## Your assignment
A complete transcription of the material, exact in every line, is what is wanted.

## Input
<<<<
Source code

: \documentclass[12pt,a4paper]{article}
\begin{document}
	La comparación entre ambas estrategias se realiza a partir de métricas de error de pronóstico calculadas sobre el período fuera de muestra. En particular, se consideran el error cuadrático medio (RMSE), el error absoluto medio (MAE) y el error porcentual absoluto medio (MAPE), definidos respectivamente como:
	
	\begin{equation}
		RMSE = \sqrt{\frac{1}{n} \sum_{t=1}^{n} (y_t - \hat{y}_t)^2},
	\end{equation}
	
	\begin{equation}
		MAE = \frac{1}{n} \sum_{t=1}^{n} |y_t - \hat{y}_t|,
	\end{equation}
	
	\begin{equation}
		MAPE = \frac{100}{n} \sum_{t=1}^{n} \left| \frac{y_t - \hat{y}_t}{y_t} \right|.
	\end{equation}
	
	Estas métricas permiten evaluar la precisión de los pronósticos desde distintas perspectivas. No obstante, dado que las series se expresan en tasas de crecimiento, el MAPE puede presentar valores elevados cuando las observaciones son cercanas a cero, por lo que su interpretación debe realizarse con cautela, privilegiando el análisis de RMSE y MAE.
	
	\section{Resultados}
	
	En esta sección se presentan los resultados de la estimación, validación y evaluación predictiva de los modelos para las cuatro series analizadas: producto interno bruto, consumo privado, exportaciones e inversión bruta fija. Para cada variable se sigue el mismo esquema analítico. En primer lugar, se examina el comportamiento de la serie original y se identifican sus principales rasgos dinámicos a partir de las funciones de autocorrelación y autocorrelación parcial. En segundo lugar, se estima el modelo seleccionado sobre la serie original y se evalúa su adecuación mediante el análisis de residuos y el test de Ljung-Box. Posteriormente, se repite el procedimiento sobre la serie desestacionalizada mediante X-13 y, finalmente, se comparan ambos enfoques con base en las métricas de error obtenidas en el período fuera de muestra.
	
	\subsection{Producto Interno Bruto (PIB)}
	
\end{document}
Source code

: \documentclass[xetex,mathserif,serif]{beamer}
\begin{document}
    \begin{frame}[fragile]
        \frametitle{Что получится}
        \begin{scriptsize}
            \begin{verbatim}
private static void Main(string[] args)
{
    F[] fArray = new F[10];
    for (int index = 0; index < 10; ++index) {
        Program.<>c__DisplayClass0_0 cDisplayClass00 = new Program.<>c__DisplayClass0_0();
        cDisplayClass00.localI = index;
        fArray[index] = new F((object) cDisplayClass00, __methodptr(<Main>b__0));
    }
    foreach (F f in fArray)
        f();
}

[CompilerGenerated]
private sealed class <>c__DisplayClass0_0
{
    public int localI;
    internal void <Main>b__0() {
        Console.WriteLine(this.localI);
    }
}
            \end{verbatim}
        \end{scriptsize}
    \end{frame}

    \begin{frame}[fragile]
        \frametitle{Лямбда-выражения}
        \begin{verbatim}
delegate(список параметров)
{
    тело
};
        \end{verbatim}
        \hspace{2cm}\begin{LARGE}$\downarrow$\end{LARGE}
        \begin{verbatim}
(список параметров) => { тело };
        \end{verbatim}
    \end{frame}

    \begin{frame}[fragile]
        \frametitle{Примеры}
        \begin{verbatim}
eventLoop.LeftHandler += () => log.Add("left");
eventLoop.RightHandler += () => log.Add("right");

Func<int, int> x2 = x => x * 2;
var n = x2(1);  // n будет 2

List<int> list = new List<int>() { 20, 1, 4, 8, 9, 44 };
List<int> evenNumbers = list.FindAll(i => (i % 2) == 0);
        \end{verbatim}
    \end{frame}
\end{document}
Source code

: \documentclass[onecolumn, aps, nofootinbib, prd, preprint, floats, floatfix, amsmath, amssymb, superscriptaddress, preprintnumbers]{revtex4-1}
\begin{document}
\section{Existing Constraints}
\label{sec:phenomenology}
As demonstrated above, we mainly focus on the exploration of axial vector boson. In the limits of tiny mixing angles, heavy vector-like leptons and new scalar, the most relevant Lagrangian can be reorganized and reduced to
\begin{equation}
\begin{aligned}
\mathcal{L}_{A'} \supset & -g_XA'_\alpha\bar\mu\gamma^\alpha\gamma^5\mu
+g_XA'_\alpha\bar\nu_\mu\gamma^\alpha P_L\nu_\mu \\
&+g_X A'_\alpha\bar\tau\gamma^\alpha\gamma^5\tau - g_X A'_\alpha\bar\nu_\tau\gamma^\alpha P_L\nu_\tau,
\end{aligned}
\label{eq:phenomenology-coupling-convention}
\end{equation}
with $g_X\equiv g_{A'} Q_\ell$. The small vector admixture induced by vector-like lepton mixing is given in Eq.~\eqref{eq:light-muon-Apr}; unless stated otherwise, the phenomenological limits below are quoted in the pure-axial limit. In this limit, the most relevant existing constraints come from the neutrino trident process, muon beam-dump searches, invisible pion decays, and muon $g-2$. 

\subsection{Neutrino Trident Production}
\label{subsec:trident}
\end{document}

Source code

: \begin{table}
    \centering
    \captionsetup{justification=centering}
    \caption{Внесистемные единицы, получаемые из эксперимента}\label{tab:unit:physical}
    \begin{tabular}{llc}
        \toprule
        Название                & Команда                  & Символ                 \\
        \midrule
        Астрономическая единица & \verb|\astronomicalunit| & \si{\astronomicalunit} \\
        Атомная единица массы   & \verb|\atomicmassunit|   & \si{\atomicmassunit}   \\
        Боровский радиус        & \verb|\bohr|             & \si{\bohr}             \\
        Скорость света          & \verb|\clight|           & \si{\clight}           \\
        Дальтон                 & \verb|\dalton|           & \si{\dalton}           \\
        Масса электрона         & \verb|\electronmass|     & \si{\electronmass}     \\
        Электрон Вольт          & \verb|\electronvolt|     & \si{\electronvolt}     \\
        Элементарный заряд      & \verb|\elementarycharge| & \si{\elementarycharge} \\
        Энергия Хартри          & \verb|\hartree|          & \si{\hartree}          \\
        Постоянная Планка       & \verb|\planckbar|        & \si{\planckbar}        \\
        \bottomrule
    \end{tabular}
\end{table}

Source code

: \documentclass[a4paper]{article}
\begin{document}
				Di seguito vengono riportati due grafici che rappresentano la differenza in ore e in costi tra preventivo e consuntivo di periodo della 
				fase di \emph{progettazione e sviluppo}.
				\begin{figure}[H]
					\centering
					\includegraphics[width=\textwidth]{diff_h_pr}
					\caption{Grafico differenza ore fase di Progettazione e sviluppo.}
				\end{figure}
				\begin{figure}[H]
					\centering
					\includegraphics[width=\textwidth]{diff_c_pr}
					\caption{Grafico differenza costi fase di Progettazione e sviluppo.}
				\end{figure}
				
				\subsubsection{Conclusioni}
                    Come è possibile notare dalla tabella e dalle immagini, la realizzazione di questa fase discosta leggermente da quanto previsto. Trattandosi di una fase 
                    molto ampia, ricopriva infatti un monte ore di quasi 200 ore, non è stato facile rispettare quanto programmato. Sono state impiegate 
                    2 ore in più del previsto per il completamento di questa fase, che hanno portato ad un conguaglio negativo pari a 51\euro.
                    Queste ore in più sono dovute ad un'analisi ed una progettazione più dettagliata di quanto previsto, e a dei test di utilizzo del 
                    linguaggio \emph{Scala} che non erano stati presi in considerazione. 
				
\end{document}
>>>>
## Exercise response
Source code

: \documentclass[12pt,a4paper]{article}
\begin{document}
	La comparación entre ambas estrategias se realiza a partir de métricas de error de pronóstico calculadas sobre el período fuera de muestra. En particular, se consideran el error cuadrático medio (RMSE), el error absoluto medio (MAE) y el error porcentual absoluto medio (MAPE), definidos respectivamente como:
	
	\begin{equation}
		RMSE = \sqrt{\frac{1}{n} \sum_{t=1}^{n} (y_t - \hat{y}_t)^2},
	\end{equation}
	
	\begin{equation}
		MAE = \frac{1}{n} \sum_{t=1}^{n} |y_t - \hat{y}_t|,
	\end{equation}
	
	\begin{equation}
		MAPE = \frac{100}{n} \sum_{t=1}^{n} \left| \frac{y_t - \hat{y}_t}{y_t} \right|.
	\end{equation}
	
	Estas métricas permiten evaluar la precisión de los pronósticos desde distintas perspectivas. No obstante, dado que las series se expresan en tasas de crecimiento, el MAPE puede presentar valores elevados cuando las observaciones son cercanas a cero, por lo que su interpretación debe realizarse con cautela, privilegiando el análisis de RMSE y MAE.
	
	\section{Resultados}
	
	En esta sección se presentan los resultados de la estimación, validación y evaluación predictiva de los modelos para las cuatro series analizadas: producto interno bruto, consumo privado, exportaciones e inversión bruta fija. Para cada variable se sigue el mismo esquema analítico. En primer lugar, se examina el comportamiento de la serie original y se identifican sus principales rasgos dinámicos a partir de las funciones de autocorrelación y autocorrelación parcial. En segundo lugar, se estima el modelo seleccionado sobre la serie original y se evalúa su adecuación mediante el análisis de residuos y el test de Ljung-Box. Posteriormente, se repite el procedimiento sobre la serie desestacionalizada mediante X-13 y, finalmente, se comparan ambos enfoques con base en las métricas de error obtenidas en el período fuera de muestra.
	
	\subsection{Producto Interno Bruto (PIB)}
	
\end{document}
Source code

: \documentclass[xetex,mathserif,serif]{beamer}
\begin{document}
    \begin{frame}[fragile]
        \frametitle{Что получится}
        \begin{scriptsize}
            \begin{verbatim}
private static void Main(string[] args)
{
    F[] fArray = new F[10];
    for (int index = 0; index < 10; ++index) {
        Program.<>c__DisplayClass0_0 cDisplayClass00 = new Program.<>c__DisplayClass0_0();
        cDisplayClass00.localI = index;
        fArray[index] = new F((object) cDisplayClass00, __methodptr(<Main>b__0));
    }
    foreach (F f in fArray)
        f();
}

[CompilerGenerated]
private sealed class <>c__DisplayClass0_0
{
    public int localI;
    internal void <Main>b__0() {
        Console.WriteLine(this.localI);
    }
}
            \end{verbatim}
        \end{scriptsize}
    \end{frame}

    \begin{frame}[fragile]
        \frametitle{Лямбда-выражения}
        \begin{verbatim}
delegate(список параметров)
{
    тело
};
        \end{verbatim}
        \hspace{2cm}\begin{LARGE}$\downarrow$\end{LARGE}
        \begin{verbatim}
(список параметров) => { тело };
        \end{verbatim}
    \end{frame}

    \begin{frame}[fragile]
        \frametitle{Примеры}
        \begin{verbatim}
eventLoop.LeftHandler += () => log.Add("left");
eventLoop.RightHandler += () => log.Add("right");

Func<int, int> x2 = x => x * 2;
var n = x2(1);  // n будет 2

List<int> list = new List<int>() { 20, 1, 4, 8, 9, 44 };
List<int> evenNumbers = list.FindAll(i => (i % 2) == 0);
        \end{verbatim}
    \end{frame}
\end{document}
Source code

: \documentclass[onecolumn, aps, nofootinbib, prd, preprint, floats, floatfix, amsmath, amssymb, superscriptaddress, preprintnumbers]{revtex4-1}
\begin{document}
\section{Existing Constraints}
\label{sec:phenomenology}
As demonstrated above, we mainly focus on the exploration of axial vector boson. In the limits of tiny mixing angles, heavy vector-like leptons and new scalar, the most relevant Lagrangian can be reorganized and reduced to
\begin{equation}
\begin{aligned}
\mathcal{L}_{A'} \supset & -g_XA'_\alpha\bar\mu\gamma^\alpha\gamma^5\mu
+g_XA'_\alpha\bar\nu_\mu\gamma^\alpha P_L\nu_\mu \\
&+g_X A'_\alpha\bar\tau\gamma^\alpha\gamma^5\tau - g_X A'_\alpha\bar\nu_\tau\gamma^\alpha P_L\nu_\tau,
\end{aligned}
\label{eq:phenomenology-coupling-convention}
\end{equation}
with $g_X\equiv g_{A'} Q_\ell$. The small vector admixture induced by vector-like lepton mixing is given in Eq.~\eqref{eq:light-muon-Apr}; unless stated otherwise, the phenomenological limits below are quoted in the pure-axial limit. In this limit, the most relevant existing constraints come from the neutrino trident process, muon beam-dump searches, invisible pion decays, and muon $g-2$. 

\subsection{Neutrino Trident Production}
\label{subsec:trident}
\end{document}

Source code

: \begin{table}
    \centering
    \captionsetup{justification=centering}
    \caption{Внесистемные единицы, получаемые из эксперимента}\label{tab:unit:physical}
    \begin{tabular}{llc}
        \toprule
        Название                & Команда                  & Символ                 \\
        \midrule
        Астрономическая единица & \verb|\astronomicalunit| & \si{\astronomicalunit} \\
        Атомная единица массы   & \verb|\atomicmassunit|   & \si{\atomicmassunit}   \\
        Боровский радиус        & \verb|\bohr|             & \si{\bohr}             \\
        Скорость света          & \verb|\clight|           & \si{\clight}           \\
        Дальтон                 & \verb|\dalton|           & \si{\dalton}           \\
        Масса электрона         & \verb|\electronmass|     & \si{\electronmass}     \\
        Электрон Вольт          & \verb|\electronvolt|     & \si{\electronvolt}     \\
        Элементарный заряд      & \verb|\elementarycharge| & \si{\elementarycharge} \\
        Энергия Хартри          & \verb|\hartree|          & \si{\hartree}          \\
        Постоянная Планка       & \verb|\planckbar|        & \si{\planckbar}        \\
        \bottomrule
    \end{tabular}
\end{table}

Source code

: \documentclass[a4paper]{article}
\begin{document}
				Di seguito vengono riportati due grafici che rappresentano la differenza in ore e in costi tra preventivo e consuntivo di periodo della 
				fase di \emph{progettazione e sviluppo}.
				\begin{figure}[H]
					\centering
					\includegraphics[width=\textwidth]{diff_h_pr}
					\caption{Grafico differenza ore fase di Progettazione e sviluppo.}
				\end{figure}
				\begin{figure}[H]
					\centering
					\includegraphics[width=\textwidth]{diff_c_pr}
					\caption{Grafico differenza costi fase di Progettazione e sviluppo.}
				\end{figure}
				
				\subsubsection{Conclusioni}
                    Come è possibile notare dalla tabella e dalle immagini, la realizzazione di questa fase discosta leggermente da quanto previsto. Trattandosi di una fase 
                    molto ampia, ricopriva infatti un monte ore di quasi 200 ore, non è stato facile rispettare quanto programmato. Sono state impiegate 
                    2 ore in più del previsto per il completamento di questa fase, che hanno portato ad un conguaglio negativo pari a 51\euro.
                    Queste ore in più sono dovute ad un'analisi ed una progettazione più dettagliata di quanto previsto, e a dei test di utilizzo del 
                    linguaggio \emph{Scala} che non erano stati presi in considerazione. 
				
\end{document}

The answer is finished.